++++ AVAILABLE DATA

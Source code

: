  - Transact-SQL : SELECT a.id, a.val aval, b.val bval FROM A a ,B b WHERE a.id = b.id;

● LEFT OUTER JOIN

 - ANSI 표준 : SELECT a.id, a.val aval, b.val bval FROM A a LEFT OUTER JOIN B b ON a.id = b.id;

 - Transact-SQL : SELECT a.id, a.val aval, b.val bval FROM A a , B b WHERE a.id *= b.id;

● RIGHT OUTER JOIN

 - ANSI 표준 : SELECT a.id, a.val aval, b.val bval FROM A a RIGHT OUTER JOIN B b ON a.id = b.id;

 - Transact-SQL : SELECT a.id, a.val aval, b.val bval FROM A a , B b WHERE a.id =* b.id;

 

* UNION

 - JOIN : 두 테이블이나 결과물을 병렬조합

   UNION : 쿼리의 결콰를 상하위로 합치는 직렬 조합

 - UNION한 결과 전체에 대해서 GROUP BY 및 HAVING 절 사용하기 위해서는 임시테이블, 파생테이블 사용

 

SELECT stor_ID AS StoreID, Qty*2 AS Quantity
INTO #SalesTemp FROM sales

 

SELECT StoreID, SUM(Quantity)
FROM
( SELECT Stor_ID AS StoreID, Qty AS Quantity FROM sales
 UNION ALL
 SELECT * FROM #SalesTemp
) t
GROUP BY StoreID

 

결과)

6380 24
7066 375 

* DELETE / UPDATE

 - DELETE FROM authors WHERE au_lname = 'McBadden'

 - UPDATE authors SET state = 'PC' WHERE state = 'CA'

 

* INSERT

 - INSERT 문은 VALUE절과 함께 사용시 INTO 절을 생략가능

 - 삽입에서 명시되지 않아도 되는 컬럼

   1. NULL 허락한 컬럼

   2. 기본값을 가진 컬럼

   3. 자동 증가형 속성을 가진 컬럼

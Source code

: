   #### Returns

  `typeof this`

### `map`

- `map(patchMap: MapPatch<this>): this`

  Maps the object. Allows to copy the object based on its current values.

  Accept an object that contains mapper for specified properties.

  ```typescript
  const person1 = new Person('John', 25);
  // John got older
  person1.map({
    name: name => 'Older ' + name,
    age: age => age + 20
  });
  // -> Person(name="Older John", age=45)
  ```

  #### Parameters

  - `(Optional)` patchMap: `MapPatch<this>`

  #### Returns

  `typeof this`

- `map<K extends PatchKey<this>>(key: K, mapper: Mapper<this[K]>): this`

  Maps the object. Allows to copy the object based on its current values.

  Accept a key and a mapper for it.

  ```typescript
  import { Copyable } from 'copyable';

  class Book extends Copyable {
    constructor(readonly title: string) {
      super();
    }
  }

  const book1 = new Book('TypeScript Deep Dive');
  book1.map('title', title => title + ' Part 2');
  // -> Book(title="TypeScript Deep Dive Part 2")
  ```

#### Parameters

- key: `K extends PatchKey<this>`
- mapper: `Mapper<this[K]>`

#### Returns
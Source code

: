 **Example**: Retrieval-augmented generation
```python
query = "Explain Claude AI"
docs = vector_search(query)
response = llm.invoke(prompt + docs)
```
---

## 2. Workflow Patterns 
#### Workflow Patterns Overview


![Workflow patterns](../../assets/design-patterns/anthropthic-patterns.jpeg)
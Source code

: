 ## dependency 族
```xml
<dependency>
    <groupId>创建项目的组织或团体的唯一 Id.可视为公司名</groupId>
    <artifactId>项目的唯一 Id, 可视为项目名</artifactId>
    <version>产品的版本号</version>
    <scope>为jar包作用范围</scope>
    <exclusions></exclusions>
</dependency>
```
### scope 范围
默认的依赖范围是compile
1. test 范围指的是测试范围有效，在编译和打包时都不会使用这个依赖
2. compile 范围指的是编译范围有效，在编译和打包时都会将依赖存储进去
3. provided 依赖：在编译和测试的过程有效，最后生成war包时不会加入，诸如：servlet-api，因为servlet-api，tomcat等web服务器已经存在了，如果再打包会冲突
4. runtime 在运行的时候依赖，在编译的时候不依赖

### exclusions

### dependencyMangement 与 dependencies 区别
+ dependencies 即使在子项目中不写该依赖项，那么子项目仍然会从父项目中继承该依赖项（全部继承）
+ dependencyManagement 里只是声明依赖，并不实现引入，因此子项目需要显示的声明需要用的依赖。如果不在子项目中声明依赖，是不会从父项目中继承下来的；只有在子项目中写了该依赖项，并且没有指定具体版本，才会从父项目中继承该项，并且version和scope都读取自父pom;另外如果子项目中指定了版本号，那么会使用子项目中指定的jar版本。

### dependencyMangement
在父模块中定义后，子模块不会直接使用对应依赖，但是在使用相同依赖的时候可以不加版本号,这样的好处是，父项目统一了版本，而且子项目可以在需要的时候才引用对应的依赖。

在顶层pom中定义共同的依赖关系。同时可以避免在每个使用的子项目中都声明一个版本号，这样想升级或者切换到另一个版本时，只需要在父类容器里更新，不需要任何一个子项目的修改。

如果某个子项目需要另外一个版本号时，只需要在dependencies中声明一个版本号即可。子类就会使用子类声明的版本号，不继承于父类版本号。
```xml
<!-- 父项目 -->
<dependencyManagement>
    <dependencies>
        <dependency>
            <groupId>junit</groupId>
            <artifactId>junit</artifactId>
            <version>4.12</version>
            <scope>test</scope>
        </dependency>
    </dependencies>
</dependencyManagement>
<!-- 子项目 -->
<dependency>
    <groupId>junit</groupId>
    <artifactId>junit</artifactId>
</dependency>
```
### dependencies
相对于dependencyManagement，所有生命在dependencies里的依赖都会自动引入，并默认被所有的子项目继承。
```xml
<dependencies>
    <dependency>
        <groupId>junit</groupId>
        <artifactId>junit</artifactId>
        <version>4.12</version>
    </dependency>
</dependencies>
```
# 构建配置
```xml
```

++++++++

▶ _WHAT THIS TASK INVOLVES_:
Find "相对于dependencyM" in the records. Copy its line and every line after it, exactly, through the last one.

▶ _EXERCISE OUTPUT_:
相对于dependencyManagement，所有生命在dependencies里的依赖都会自动引入，并默认被所有的子项目继承。
```xml
<dependencies>
    <dependency>
        <groupId>junit</groupId>
        <artifactId>junit</artifactId>
        <version>4.12</version>
    </dependency>
</dependencies>
```
# 构建配置
```xml
```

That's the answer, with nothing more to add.